> _Problem to solve_
Copy word for word, please, the lines of the entries below running from the one containing "2250. Even the kings of famous countries" to the one containing "praising his thousand names", both ends included.

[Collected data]
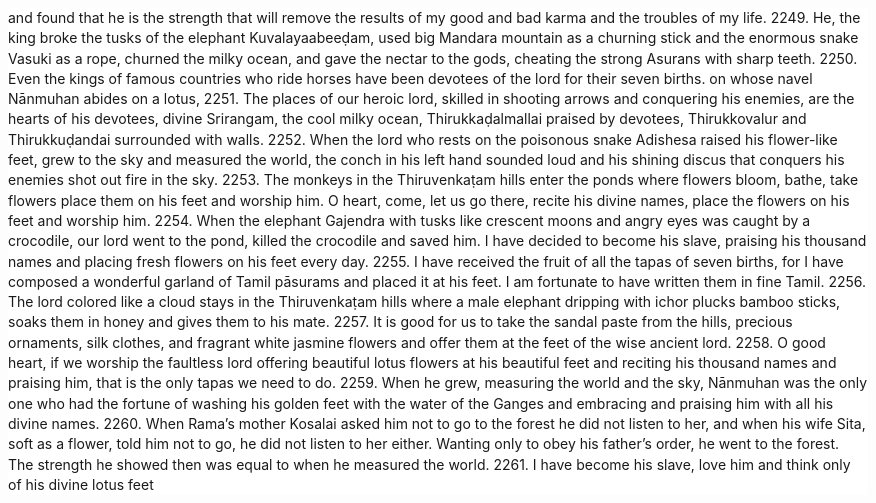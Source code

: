 and found that he is the strength
that will remove the results
of my good and bad karma
and the troubles of my life.
2249. He, the king broke the tusks of the elephant Kuvalayaabeeḍam,
used big Mandara mountain as a churning stick
and the enormous snake Vasuki as a rope, churned the milky ocean,
and gave the nectar to the gods,
cheating the strong Asurans with sharp teeth.
2250. Even the kings of famous countries
who ride horses have been devotees
of the lord for their seven births.
on whose navel Nānmuhan abides on a lotus,
2251. The places of our heroic lord,
skilled in shooting arrows and conquering his enemies,
are the hearts of his devotees,
divine Srirangam, the cool milky ocean,
Thirukkaḍalmallai praised by devotees,
Thirukkovalur and Thirukkuḍandai surrounded with walls.
2252. When the lord who rests on the poisonous snake Adishesa
raised his flower-like feet, grew to the sky and measured the world,
the conch in his left hand sounded loud and his shining discus
that conquers his enemies shot out fire in the sky.
2253. The monkeys in the Thiruvenkaṭam hills
enter the ponds where flowers bloom, bathe,
take flowers place them on his feet and worship him.
O heart, come, let us go there, recite his divine names,
place the flowers on his feet and worship him.
2254. When the elephant Gajendra
with tusks like crescent moons and angry eyes
was caught by a crocodile,
our lord went to the pond, killed the crocodile and saved him.
I have decided to become his slave,
praising his thousand names
and placing fresh flowers on his feet every day.
2255. I have received the fruit of all the tapas of seven births,
for I have composed a wonderful garland of Tamil pāsurams
and placed it at his feet.
I am fortunate to have written them in fine Tamil.
2256. The lord colored like a cloud
stays in the Thiruvenkaṭam hills
where a male elephant dripping with ichor
plucks bamboo sticks, soaks them in honey
and gives them to his mate.
2257. It is good for us to take the sandal paste from the hills,
precious ornaments, silk clothes,
and fragrant white jasmine flowers
and offer them at the feet of the wise ancient lord.
2258. O good heart, if we worship the faultless lord
offering beautiful lotus flowers at his beautiful feet
and reciting his thousand names and praising him,
that is the only tapas we need to do.
2259. When he grew, measuring the world and the sky,
Nānmuhan was the only one who had the fortune
of washing his golden feet with the water of the Ganges
and embracing and praising him with all his divine names.
2260. When Rama’s mother Kosalai asked him
not to go to the forest he did not listen to her,
and when his wife Sita, soft as a flower,
told him not to go, he did not listen to her either.
Wanting only to obey his father’s order, he went to the forest.
The strength he showed then was equal to when he measured the world.
2261. I have become his slave, love him
and think only of his divine lotus feet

> _Written response_
2250. Even the kings of famous countries
who ride horses have been devotees
of the lord for their seven births.
on whose navel Nānmuhan abides on a lotus,
2251. The places of our heroic lord,
skilled in shooting arrows and conquering his enemies,
are the hearts of his devotees,
divine Srirangam, the cool milky ocean,
Thirukkaḍalmallai praised by devotees,
Thirukkovalur and Thirukkuḍandai surrounded with walls.
2252. When the lord who rests on the poisonous snake Adishesa
raised his flower-like feet, grew to the sky and measured the world,
the conch in his left hand sounded loud and his shining discus
that conquers his enemies shot out fire in the sky.
2253. The monkeys in the Thiruvenkaṭam hills
enter the ponds where flowers bloom, bathe,
take flowers place them on his feet and worship him.
O heart, come, let us go there, recite his divine names,
place the flowers on his feet and worship him.
2254. When the elephant Gajendra
with tusks like crescent moons and angry eyes
was caught by a crocodile,
our lord went to the pond, killed the crocodile and saved him.
I have decided to become his slave,
praising his thousand names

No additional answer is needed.